While the basic switch is economical in terms of initial cost, they can actually become quite expensive over time in terms of total ownership cost. If you look at most large city skylines at night, we see an almost majestic view of skyscrapers dotted with thousands of lights, each of them a window offering a view of an office or space that is lighted but unoccupied. Lighting system operation costs money, and yet organizations lose profits every day by paying to operate lighting systems when nobody’s there to work. It’s like paying workers to sit and do nothing.
A solution is the adoption of automatic lighting controls that switch the lights based on occupancy. Occupancy sensors are automatic switching devices that sense human occupancy and control the lighting system accordingly, either by turning on/off the lighting system.
Energy, a basic product for which the electric utility charges, is the result of a lighting system used over time: Power (watts) x Time (hours) = Energy (kilowatt-hours). If we reduce the hours of operation for a lighting system, then we can significantly reduce energy use and associated costs. By turning off the lights when occupants are not present using occupancy sensors, we reduce energy waste that can result in a reduction in lighting energy consumption. According to the California Energy Commission, “Energy saving potential is highly dependent on baseline assumptions and operation, but values of 35% to 45% are typical.”
In an occupancy or PIR -based motion detector, the PIR sensor is typically mounted on a printed circuit board which also contains the necessary electronics required to interpret the signals from the chip. The sensor is mounted in a location where it can view the area to be monitored. Infrared energy is able to reach the sensor through the opaque window because the plastic used is transparent to infrared radiation. This plastic sheet or bubble prevents the introduction of dust which could obscure the sensor's field of view.

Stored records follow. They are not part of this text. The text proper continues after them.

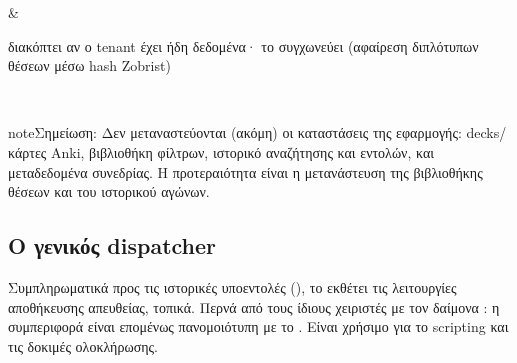 \documentclass[letterpaper,10pt,greek]{sphinxmanual}
\begin{document}
\begin{savenotes}
\begin{tabular}[t]{}
\begin{varwidth}[t]{}
\sphinxbeforeendvarwidth
\end{varwidth}%
&\begin{varwidth}[t]{}
\sphinxAtStartPar
{} διακόπτει αν ο tenant έχει ήδη δεδομένα· το  συγχωνεύει (αφαίρεση διπλότυπων θέσεων μέσω hash Zobrist)
\sphinxbeforeendvarwidth
\end{varwidth}%
\\
\sphinxbottomrule
\end{tabular}
\sphinxtableafterendhook\par
\sphinxattableend\end{savenotes}

\begin{sphinxadmonition}{note}{Σημείωση:}
\sphinxAtStartPar
Δεν μεταναστεύονται (ακόμη) οι καταστάσεις της εφαρμογής: decks/κάρτες Anki, βιβλιοθήκη φίλτρων, ιστορικό αναζήτησης και εντολών, και μεταδεδομένα συνεδρίας. Η προτεραιότητα είναι η μετανάστευση της βιβλιοθήκης θέσεων και του ιστορικού αγώνων.
\end{sphinxadmonition}


\subsection{Ο γενικός dispatcher }
\label{\detokenize{mode_headless:le-dispatcher-generique-call}}\label{\detokenize{mode_headless:headless-call}}
\sphinxAtStartPar
Συμπληρωματικά προς τις ιστορικές υποεντολές ({\hyperref[\detokenize{cli:cli}]{}}), το  εκθέτει  τις λειτουργίες αποθήκευσης απευθείας, τοπικά. Περνά από τους ίδιους χειριστές με τον δαίμονα : η συμπεριφορά είναι επομένως πανομοιότυπη με το . Είναι χρήσιμο για το scripting και τις δοκιμές ολοκλήρωσης.
\end{document}
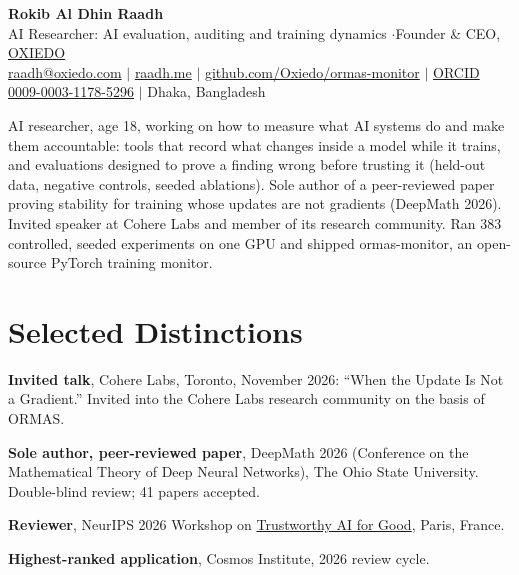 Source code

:\documentclass[10pt,a4paper]{article}
\begin{document}
\RaggedRight
\color{body}

\begin{center}
  {\LARGE\bfseries\color{heading} Rokib Al Dhin Raadh}\\[3pt]
  {\small AI Researcher: AI evaluation, auditing and training dynamics \enspace$\cdot$\enspace Founder \& CEO, \href{https://oxiedo.com}{OXIEDO}}\\[3pt]
  {\footnotesize
    \href{mailto:raadh@oxiedo.com}{raadh@oxiedo.com}
    \enspace$|$\enspace
    \href{https://www.raadh.me}{raadh.me}
    \enspace$|$\enspace
    \href{https://github.com/Oxiedo/ormas-monitor}{github.com/Oxiedo/ormas-monitor}
    \enspace$|$\enspace
    \href{https://orcid.org/0009-0003-1178-5296}{ORCID 0009-0003-1178-5296}
    \enspace$|$\enspace
    {\color{muted}Dhaka, Bangladesh}
  }
\end{center}
\vspace{1pt}

{\small\noindent AI researcher, age 18, working on how to measure what AI systems do and make them accountable: tools that record what changes inside a model while it trains, and evaluations designed to prove a finding wrong before trusting it (held-out data, negative controls, seeded ablations). Sole author of a peer-reviewed paper proving stability for training whose updates are not gradients (DeepMath 2026). Invited speaker at Cohere Labs and member of its research community. Ran 383 controlled, seeded experiments on one GPU and shipped ormas-monitor, an open-source PyTorch training monitor.\par}

\section*{Selected Distinctions}
\begin{bullets}
  \item \textbf{Invited talk}, Cohere Labs, Toronto, November 2026: ``When the Update Is Not a Gradient.'' Invited into the Cohere Labs research community on the basis of ORMAS.
  \item \textbf{Sole author, peer-reviewed paper}, DeepMath 2026 (Conference on the Mathematical Theory of Deep Neural Networks), The Ohio State University. Double-blind review; 41 papers accepted.
  \item \textbf{Reviewer}, NeurIPS 2026 Workshop on \href{https://trustworthy-ai-for-good.github.io/}{Trustworthy AI for Good}, Paris, France.
  \item \textbf{Highest-ranked application}, Cosmos Institute, 2026 review cycle.
\end{bullets}
\end{document}
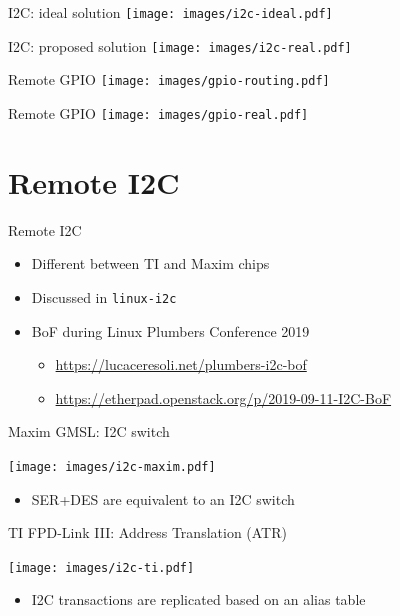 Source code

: \documentclass[xetex,table,aspectratio=169]{beamer}
\begin{document}
\begin{frame}{I2C: ideal solution}
  \center\texttt{[image: images/i2c-ideal.pdf]}
\end{frame}

\begin{frame}{I2C: proposed solution}
  \center\texttt{[image: images/i2c-real.pdf]}
\end{frame}

\begin{frame}{Remote GPIO}
  \center\texttt{[image: images/gpio-routing.pdf]}
\end{frame}

\begin{frame}{Remote GPIO}
  \center\texttt{[image: images/gpio-real.pdf]}
\end{frame}


\section{Remote I2C}

\begin{frame}{Remote I2C}
  \begin{itemize}
  \item Different between TI and Maxim chips
  \item Discussed in {\tt linux-i2c}
  \item BoF during Linux Plumbers Conference 2019
    \begin{itemize}
    \item \url{https://lucaceresoli.net/plumbers-i2c-bof}
    \item \url{https://etherpad.openstack.org/p/2019-09-11-I2C-BoF}
    \end{itemize}
  \end{itemize}
\end{frame}

\begin{frame}{Maxim GMSL: I2C switch}
  \begin{center}
    \texttt{[image: images/i2c-maxim.pdf]}
  \end{center}

  \begin{itemize}
  \item SER+DES are equivalent to an I2C switch
  \end{itemize}
\end{frame}

\begin{frame}{TI FPD-Link III: Address Translation (ATR)}
  \begin{center}
    \texttt{[image: images/i2c-ti.pdf]}
  \end{center}

  \begin{itemize}
  \item I2C transactions are replicated based on an alias table
  \end{itemize}
\end{frame}
\end{document}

A person entering the monitored area is detected when the infrared energy emitted from the person's body is focused by a lens or a mirror segment and overlaps a section on the chip which had previously been looking at some much cooler part of the protected area. As the person moves, so does the hot spot on the surface of the chip - moving hot spots cause the electronics connected to the chip to de-energize the relay, operating its contacts and illuminating the lamp circuit.
Relays can be incorporated in the lighting circuit to have more than one detector operating the same lights i.e. both end of a corridor or to switch between dimmed lighting when areas are unoccupied and full output when movement is detected. A good electrician should be able to advise you on what relay would be required to suit your conditions and use. |